• INSTRUCTIONS TO FOLLOW:
Unless it is a picture, every line from the start of the entries through the line with "- Implement backend" must be retyped exactly.

BEGIN SUPPLIED DATA

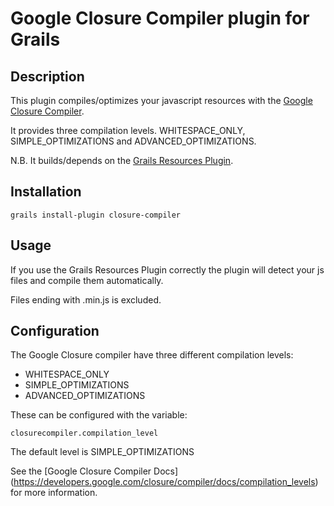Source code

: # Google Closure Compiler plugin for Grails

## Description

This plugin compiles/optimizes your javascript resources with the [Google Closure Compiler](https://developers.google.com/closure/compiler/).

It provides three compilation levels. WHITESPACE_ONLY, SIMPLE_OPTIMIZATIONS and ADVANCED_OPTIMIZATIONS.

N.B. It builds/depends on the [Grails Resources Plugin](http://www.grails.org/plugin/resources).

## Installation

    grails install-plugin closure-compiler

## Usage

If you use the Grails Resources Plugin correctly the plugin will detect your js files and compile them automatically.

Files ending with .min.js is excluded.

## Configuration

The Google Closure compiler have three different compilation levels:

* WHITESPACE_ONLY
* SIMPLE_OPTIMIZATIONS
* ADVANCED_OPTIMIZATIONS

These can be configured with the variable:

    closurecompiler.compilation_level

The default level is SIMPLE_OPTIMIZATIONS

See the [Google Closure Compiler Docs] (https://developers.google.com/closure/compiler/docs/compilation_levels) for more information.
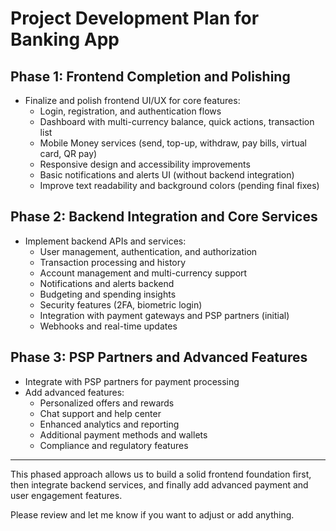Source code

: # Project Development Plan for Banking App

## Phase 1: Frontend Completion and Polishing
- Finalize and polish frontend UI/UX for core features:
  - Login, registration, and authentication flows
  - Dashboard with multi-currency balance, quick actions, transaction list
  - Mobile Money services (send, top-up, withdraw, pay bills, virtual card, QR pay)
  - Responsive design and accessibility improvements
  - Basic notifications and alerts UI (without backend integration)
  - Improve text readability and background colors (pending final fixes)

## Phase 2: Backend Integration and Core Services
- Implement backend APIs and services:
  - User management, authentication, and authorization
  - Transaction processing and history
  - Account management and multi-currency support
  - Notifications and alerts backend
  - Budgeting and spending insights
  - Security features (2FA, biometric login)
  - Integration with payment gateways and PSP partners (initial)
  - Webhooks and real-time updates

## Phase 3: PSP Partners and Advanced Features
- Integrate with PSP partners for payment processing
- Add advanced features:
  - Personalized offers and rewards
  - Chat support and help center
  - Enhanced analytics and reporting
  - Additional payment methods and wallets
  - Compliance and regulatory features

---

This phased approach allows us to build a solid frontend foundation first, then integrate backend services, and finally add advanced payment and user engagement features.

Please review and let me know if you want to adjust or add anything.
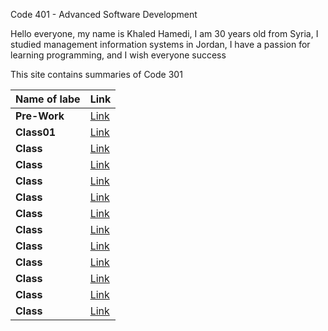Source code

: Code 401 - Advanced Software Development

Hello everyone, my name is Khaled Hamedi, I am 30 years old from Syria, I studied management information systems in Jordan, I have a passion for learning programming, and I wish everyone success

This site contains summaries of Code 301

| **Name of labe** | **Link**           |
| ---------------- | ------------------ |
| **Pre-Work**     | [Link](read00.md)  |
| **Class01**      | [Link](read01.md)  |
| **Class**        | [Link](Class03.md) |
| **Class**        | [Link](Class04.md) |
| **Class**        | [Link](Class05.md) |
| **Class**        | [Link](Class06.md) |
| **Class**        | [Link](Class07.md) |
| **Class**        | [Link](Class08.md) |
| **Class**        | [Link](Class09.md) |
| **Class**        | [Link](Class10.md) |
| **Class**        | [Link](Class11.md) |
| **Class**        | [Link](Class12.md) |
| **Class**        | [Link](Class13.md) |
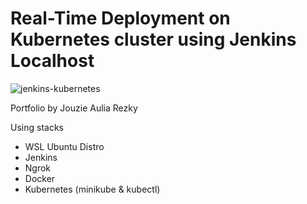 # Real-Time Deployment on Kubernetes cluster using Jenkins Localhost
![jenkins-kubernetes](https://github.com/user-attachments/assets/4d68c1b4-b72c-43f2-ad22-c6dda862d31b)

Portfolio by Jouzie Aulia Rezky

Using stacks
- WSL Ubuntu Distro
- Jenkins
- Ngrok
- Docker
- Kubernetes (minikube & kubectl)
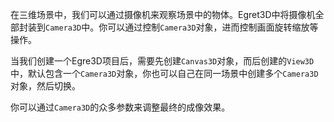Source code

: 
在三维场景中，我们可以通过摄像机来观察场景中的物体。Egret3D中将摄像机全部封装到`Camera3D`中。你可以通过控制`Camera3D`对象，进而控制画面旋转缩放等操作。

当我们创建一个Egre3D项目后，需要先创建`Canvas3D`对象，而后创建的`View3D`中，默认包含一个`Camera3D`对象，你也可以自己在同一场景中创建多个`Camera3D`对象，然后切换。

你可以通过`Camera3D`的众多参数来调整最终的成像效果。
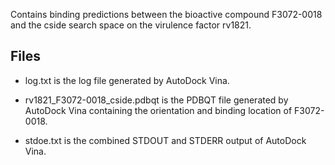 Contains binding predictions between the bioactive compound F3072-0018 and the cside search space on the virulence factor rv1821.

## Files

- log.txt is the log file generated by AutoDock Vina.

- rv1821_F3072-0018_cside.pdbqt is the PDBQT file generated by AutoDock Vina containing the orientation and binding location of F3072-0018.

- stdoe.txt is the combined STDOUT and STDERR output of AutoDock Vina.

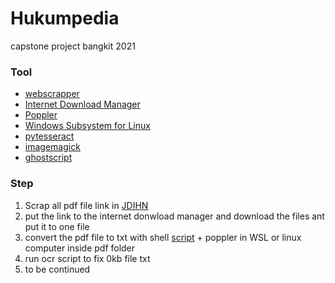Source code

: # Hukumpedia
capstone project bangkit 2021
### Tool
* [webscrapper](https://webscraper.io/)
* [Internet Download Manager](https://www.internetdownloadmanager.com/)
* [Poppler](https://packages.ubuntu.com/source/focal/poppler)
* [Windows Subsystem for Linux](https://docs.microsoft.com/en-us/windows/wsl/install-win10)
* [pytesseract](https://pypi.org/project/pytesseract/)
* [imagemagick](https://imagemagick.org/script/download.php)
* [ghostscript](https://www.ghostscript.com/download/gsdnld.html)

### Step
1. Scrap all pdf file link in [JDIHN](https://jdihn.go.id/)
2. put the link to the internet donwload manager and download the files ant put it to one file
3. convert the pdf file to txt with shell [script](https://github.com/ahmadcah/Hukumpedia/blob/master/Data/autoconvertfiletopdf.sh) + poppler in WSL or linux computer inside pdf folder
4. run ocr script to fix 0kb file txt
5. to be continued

END SUPPLIED DATA

• YOUR SOLUTION:
Source code

: # Google Closure Compiler plugin for Grails

## Description

This plugin compiles/optimizes your javascript resources with the [Google Closure Compiler](https://developers.google.com/closure/compiler/).

It provides three compilation levels. WHITESPACE_ONLY, SIMPLE_OPTIMIZATIONS and ADVANCED_OPTIMIZATIONS.

N.B. It builds/depends on the [Grails Resources Plugin](http://www.grails.org/plugin/resources).

## Installation

    grails install-plugin closure-compiler

## Usage

If you use the Grails Resources Plugin correctly the plugin will detect your js files and compile them automatically.

Files ending with .min.js is excluded.

## Configuration

The Google Closure compiler have three different compilation levels:

* WHITESPACE_ONLY
* SIMPLE_OPTIMIZATIONS
* ADVANCED_OPTIMIZATIONS

These can be configured with the variable:

    closurecompiler.compilation_level

The default level is SIMPLE_OPTIMIZATIONS

See the [Google Closure Compiler Docs] (https://developers.google.com/closure/compiler/docs/compilation_levels) for more information.
Source code

: # Project Development Plan for Banking App

## Phase 1: Frontend Completion and Polishing
- Finalize and polish frontend UI/UX for core features:
  - Login, registration, and authentication flows
  - Dashboard with multi-currency balance, quick actions, transaction list
  - Mobile Money services (send, top-up, withdraw, pay bills, virtual card, QR pay)
  - Responsive design and accessibility improvements
  - Basic notifications and alerts UI (without backend integration)
  - Improve text readability and background colors (pending final fixes)

## Phase 2: Backend Integration and Core Services
- Implement backend APIs and services:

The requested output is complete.